花園の主
二話目です
私の足元から白銀がだんだんと地面を変化させていきます。まるで毒に蝕まれたかのように少しづつ、されど確実に変化していきます。
「行きます!」
私の声とともに、白銀と化した地面が鋭い槍のように、将軍蟻に向かって、数本向かっていった。だがもちろん当たらず、配下の兵隊蟻を盾にして防いでいました。
「厄介ですね……」
どうんな攻撃しても、周りにいる兵隊蟻を盾にしてしまいますし、その盾にされている兵隊蟻も、後から続々と現れてしまいますので、時間が経てば経つほど私が不利です。
「でも、だからと言って辞めるわけにはいきません!」
私は両手を突き出し、それに呼応して、白銀が針山のように、下から突き出ました。まずは周りの兵隊蟻たちを減らすのが最優先です。
「「「「「キシャァァァァァァアア!!」」」」」
数匹の兵隊蟻を貫くことに成功しました。
「キシャァァァァァァアア!!」
「「「「「キシャァァァァア!!」」」」」
味方の屍を、気にせず、それどころかその屍を踏み台にして、兵隊蟻たちが、私に四方八方から迫ってきました。
「っつ……!」
両手に持っている【対の双剣 連】と【対の双剣 撃】、さらに白銀を刃のようにして私の周囲を斬りつけることで何とか対処できました。

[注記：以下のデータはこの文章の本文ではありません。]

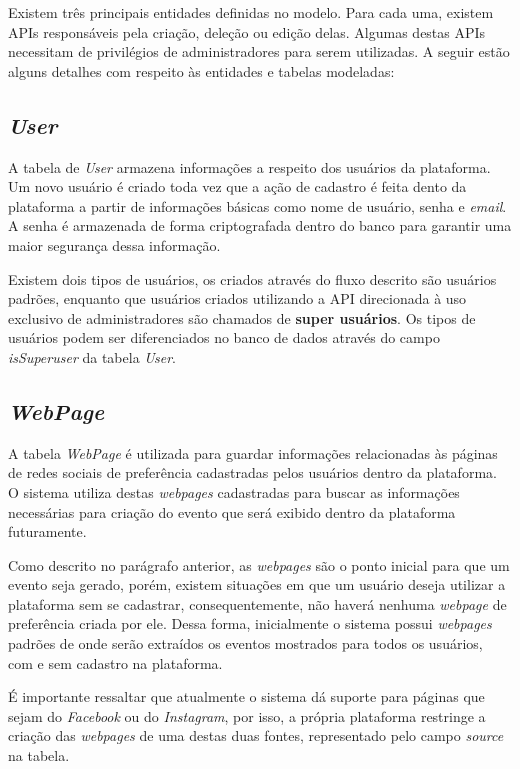 Existem três principais entidades definidas no modelo. Para cada uma, existem
\acp{API} responsáveis pela criação, deleção ou edição delas. Algumas destas
\acp{API} necessitam de privilégios de administradores para serem utilizadas. A
seguir estão alguns detalhes com respeito às entidades e tabelas modeladas:

\subsection{\textit{User}}

A tabela de \textit{User} armazena informações a respeito dos usuários da
plataforma. Um novo usuário é criado toda vez que a ação de cadastro é feita
dento da plataforma a partir de informações básicas como nome de usuário, senha
e \textit{email}. A senha é armazenada de forma criptografada dentro do banco
para garantir uma maior segurança dessa informação.

Existem dois tipos de usuários, os criados através do fluxo descrito são
usuários padrões, enquanto que usuários criados utilizando a \acs{API}
direcionada à uso exclusivo de administradores são chamados de \textbf{super
    usuários}. Os tipos de usuários podem ser diferenciados no banco de dados
através do campo \textit{isSuperuser} da tabela \textit{User}.

\subsection{\textit{WebPage}}

A tabela \textit{WebPage} é utilizada para guardar informações relacionadas às
páginas de redes sociais de preferência cadastradas pelos usuários dentro da
plataforma. O sistema utiliza destas \textit{webpages} cadastradas para buscar
as informações necessárias para criação do evento que será exibido dentro da
plataforma futuramente.

Como descrito no parágrafo anterior, as \textit{webpages} são o ponto inicial
para que um evento seja gerado, porém, existem situações em que um usuário
deseja utilizar a plataforma sem se cadastrar, consequentemente, não haverá
nenhuma \textit{webpage} de preferência criada por ele. Dessa forma,
inicialmente o sistema possui \textit{webpages} padrões de onde serão extraídos
os eventos mostrados para todos os usuários, com e sem cadastro na plataforma.

É importante ressaltar que atualmente o sistema dá suporte para páginas que sejam do \textit{Facebook} ou do \textit{Instagram}, por isso, a própria plataforma restringe a criação das \textit{webpages} de uma destas duas fontes, representado pelo campo \textit{source} na tabela.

「やはり……早急に倒し切らないと、押し切られてしまいそうですね……」
より突破力のある魔法や攻撃があればいいのですが、今の私が使えるの白銀魔法は、白銀の園だけです。
「せめて、白銀甲冑が使えれば……」
白銀甲冑が使えれば何か別の方法もあるのかもしれませんが、あいにくそれはない物ねだりという物です。そもそも、白銀甲冑は身に纏うものです。それに対して白銀の園は、変化させて、操作するもの。似通う部分はありますが、根本的には違う…………あれ、そういえば……

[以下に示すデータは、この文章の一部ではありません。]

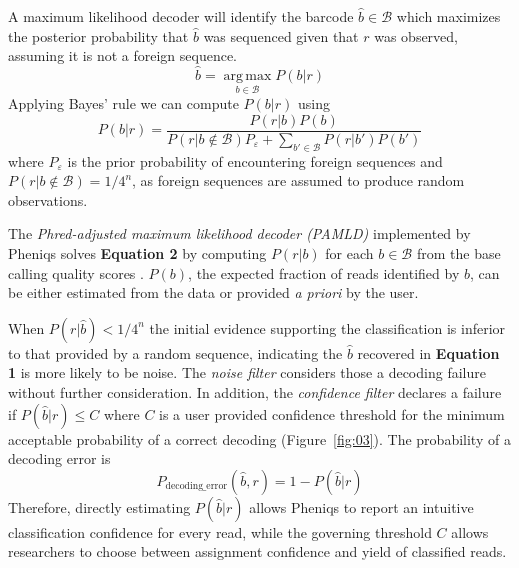 \documentclass[10pt,twocolumn]{article}
\begin{document}
A maximum likelihood decoder will identify the barcode $\hat{b} \in \mathcal{B}$ which maximizes the posterior probability that $\hat{b}$ was sequenced given that $r$ was observed, assuming it is not a foreign sequence.
%
\begin{equation}
\hat{b} = \operatorname*{arg\,max}_{b \in \mathcal{B}} P(b|r)
\end{equation}
%
Applying Bayes' rule we can compute $P(b|r)$ using
%
\begin{equation}
P(b|r) = \frac{P(r|b)P(b)}{P(r|b \notin \mathcal{B})P_{\varepsilon} + \sum_{b' \in \mathcal{B}} P(r|b')P(b')}
\end{equation}
%
where $P_\varepsilon$ is the prior probability of encountering foreign sequences and $P(r|b \notin \mathcal{B}) = 1/4^n$, as foreign sequences are assumed to produce random observations.

The \emph{Phred-adjusted maximum likelihood decoder (PAMLD)} implemented by Pheniqs solves \textbf{Equation 2} by computing $P(r|b)$ for each $b \in \mathcal{B}$ from the base calling quality scores \citep{doi:10.1093/bioinformatics/btv401}. $P(b)$, the expected fraction of reads identified by $b$, can be either estimated from the data or provided \emph{a priori} by the user.

When $P(r|\hat{b}) < 1/4^n$ the initial evidence supporting the classification is inferior to that provided by a random sequence, indicating the $\hat{b}$ recovered in \textbf{Equation 1} is more likely to be noise. The \emph{noise filter} considers those a decoding failure without further consideration.
%
In addition, the \emph{confidence filter} declares a failure if $P(\hat{b}|r) \leq C$ where $C$ is a user provided confidence threshold for the minimum acceptable probability of a correct decoding (Figure~\ref{fig:03}). The probability of a decoding error is
%
\begin{equation}
P_{\text{decoding\_error}}(\hat{b}, r) = 1 - P(\hat{b}|r)
\end{equation}
%
Therefore, directly estimating $P(\hat{b}|r)$ allows Pheniqs to report an intuitive classification confidence for every read, while the governing threshold $C$ allows researchers to choose between assignment confidence and yield of classified reads.
\end{document}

「白銀の園で変化した白銀って、私に纏う事ってできないんですか?」
そんなこと、今まで一度も考えた事は無かったです。でも、もしできれば……
「よし、物は試しです!」
私は手始めに、私自身の靴に、白銀を纏わせてみました。今までの単調な操作とは違うので、すこし手間取りましたが、難なくできました。足を離しても形は維持されたままです。
「これなら!」
私はすぐに行動に移しました。白銀を蔦のように変化させ、私自身に絡みつかせていきます。ですが、もちろん相手も待ってくれるわけでもないので、こちらに向かってきます。
「キシャァァァァァア!!」
鋭い顎が、私ののどを食いちぎろうとしたその瞬間、白銀の小さな槍が、その体を貫きました。
「間一髪で間に合いました……」
そこには先ほどの、学園の制服だった私ではなく、白銀で出来たオバードレスを纏い、手にはガントレットのようなものを、ブーツは白銀を纏い、より強固になり、私の髪は白銀によって一つ結びにされています。一言で言えば、ドレスと鎧の合わさったようなものです。
「この魔法の名は……そうですね……ではこうしましょう」
そして私は一度姿勢を整えると、自信に満ちた声色で、一言言い放ちました。